Maybe I’ll have a go at hacking something together
I would be careful with those, ie not understand them as alternatives in the sense of “the better supervisors”
supervisor3 is Klarnas version of supervisor2, which is RabbitMQs version of supervisor:
AFAIK/IIRC RabbitMQ forked supervisor, modified it to their needs and named it supervisor2, and Klarna did likewise with their supervisor2 → supervisor3.
This basically means that supervisor2 and supervisor3 may be lagging behind and/or deviating from the standard OTP supervisor and even each other, for a while or forever, depends. Also, they are tailored to their needs, which may or may not coincide with yours, now or later on, no guarantees there
Parent on the other hand is Elixir.
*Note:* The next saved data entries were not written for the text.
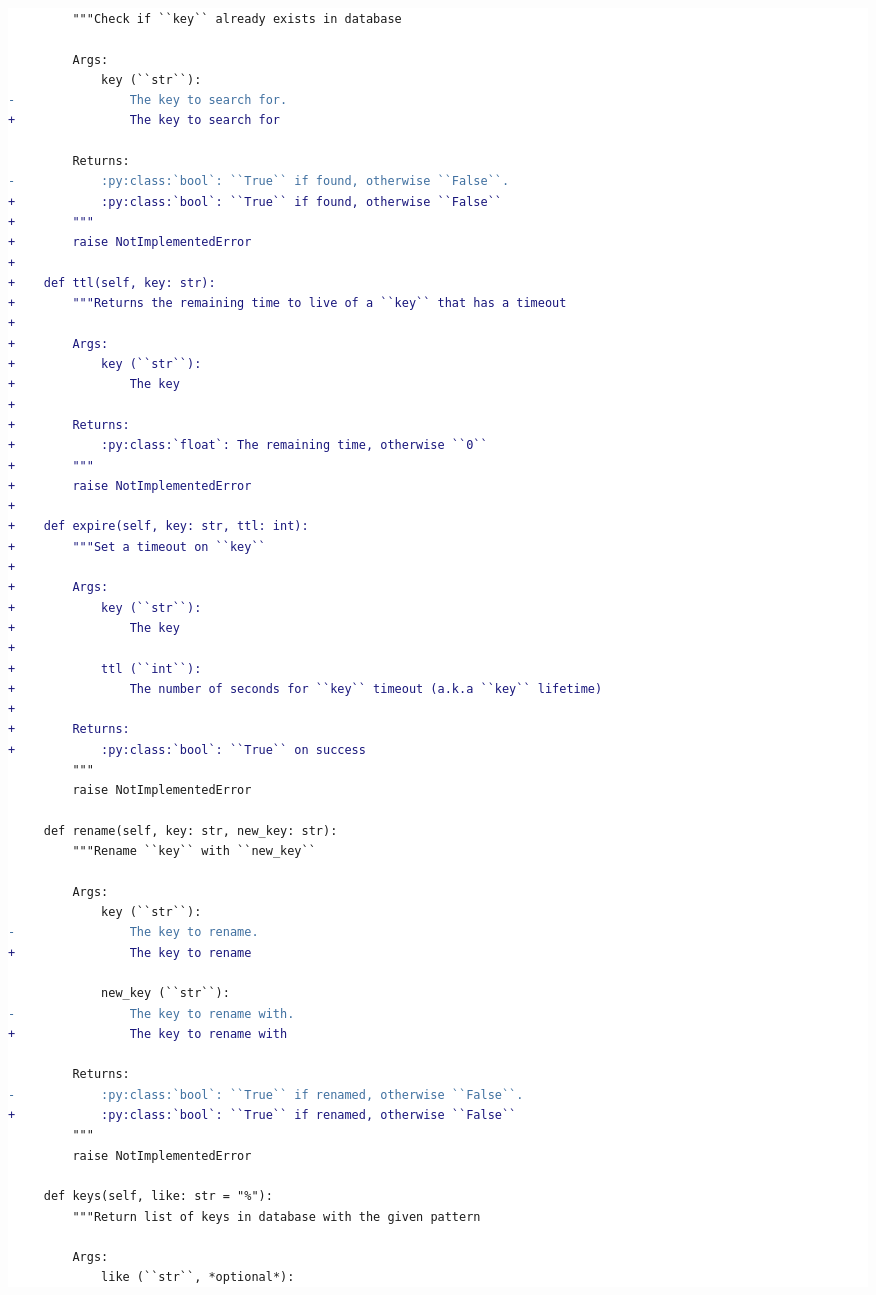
 ```diff
         """Check if ``key`` already exists in database
 
         Args:
             key (``str``):
-                The key to search for.
+                The key to search for
 
         Returns:
-            :py:class:`bool`: ``True`` if found, otherwise ``False``.
+            :py:class:`bool`: ``True`` if found, otherwise ``False``
+        """
+        raise NotImplementedError
+
+    def ttl(self, key: str):
+        """Returns the remaining time to live of a ``key`` that has a timeout
+
+        Args:
+            key (``str``):
+                The key
+
+        Returns:
+            :py:class:`float`: The remaining time, otherwise ``0``
+        """
+        raise NotImplementedError
+
+    def expire(self, key: str, ttl: int):
+        """Set a timeout on ``key``
+
+        Args:
+            key (``str``):
+                The key
+
+            ttl (``int``):
+                The number of seconds for ``key`` timeout (a.k.a ``key`` lifetime)
+
+        Returns:
+            :py:class:`bool`: ``True`` on success
         """
         raise NotImplementedError
 
     def rename(self, key: str, new_key: str):
         """Rename ``key`` with ``new_key``
 
         Args:
             key (``str``):
-                The key to rename.
+                The key to rename
 
             new_key (``str``):
-                The key to rename with.
+                The key to rename with
 
         Returns:
-            :py:class:`bool`: ``True`` if renamed, otherwise ``False``.
+            :py:class:`bool`: ``True`` if renamed, otherwise ``False``
         """
         raise NotImplementedError
 
     def keys(self, like: str = "%"):
         """Return list of keys in database with the given pattern
 
         Args:
             like (``str``, *optional*):
```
Which shouldn’t bother you much :
`% My Erlang is a bit rusty .. too much Elixir ;-)`
I have been thinking about your proposal for a while, and I don’t dislike it I would do it differently, though.
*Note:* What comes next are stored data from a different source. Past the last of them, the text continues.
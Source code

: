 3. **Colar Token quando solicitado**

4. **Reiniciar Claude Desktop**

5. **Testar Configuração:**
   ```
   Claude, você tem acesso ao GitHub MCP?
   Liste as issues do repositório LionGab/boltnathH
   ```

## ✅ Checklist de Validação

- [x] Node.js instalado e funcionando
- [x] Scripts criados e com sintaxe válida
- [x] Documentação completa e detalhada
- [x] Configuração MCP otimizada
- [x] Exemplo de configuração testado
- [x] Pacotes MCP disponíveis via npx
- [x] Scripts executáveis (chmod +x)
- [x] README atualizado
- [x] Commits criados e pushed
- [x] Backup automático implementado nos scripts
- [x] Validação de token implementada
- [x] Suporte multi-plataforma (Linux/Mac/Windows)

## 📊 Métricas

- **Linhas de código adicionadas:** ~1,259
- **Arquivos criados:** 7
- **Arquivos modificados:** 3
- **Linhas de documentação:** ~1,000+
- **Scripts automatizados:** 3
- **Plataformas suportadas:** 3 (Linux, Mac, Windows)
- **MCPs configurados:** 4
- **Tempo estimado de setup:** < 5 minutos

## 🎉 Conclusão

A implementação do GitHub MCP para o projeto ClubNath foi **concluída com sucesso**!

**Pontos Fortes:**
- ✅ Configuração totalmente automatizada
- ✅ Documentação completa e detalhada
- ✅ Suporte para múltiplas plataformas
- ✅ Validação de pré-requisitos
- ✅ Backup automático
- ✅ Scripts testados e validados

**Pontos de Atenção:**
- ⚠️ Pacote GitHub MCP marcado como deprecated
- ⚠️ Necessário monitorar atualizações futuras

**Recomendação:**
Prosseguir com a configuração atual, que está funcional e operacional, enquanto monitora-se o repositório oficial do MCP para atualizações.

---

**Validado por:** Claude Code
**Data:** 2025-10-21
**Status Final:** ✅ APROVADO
As I see it, this amounts to a custom child restart strategy on top of the existing permanent, transient and temporary. I would rather implement this as an optional callback than as “just any function”, as it is likely closely tied to the supervisor implementation.
This callback would have to be plugged between the detection of a child exit and the restart. I would not call it in a separate process, that seems unnecessary and more complexity than it is worth (timeouts, exit detection, …).
As return values, instructions like “ignore”, “ignore and remove” and “restart” are the obvious ones. Also, overriding the supervisors restart strategy may be possible, like “if this child dies, restart it” (one_for_one) or “if this other child dies, restart all” (all_for_one). Evene something like “if this yet other child dies, shut down the supervisor”.
There are certainly a number of edge cases to think of. Like, what do we do if the callback function crashes? What about static children (given in the return from init/1) vs dynamic ones (added later via start_child/2)? What about simple_one_for_one supervisors, which are always a kind of special case? Etc, etc.
But in general, I think I’m about to buy into the idea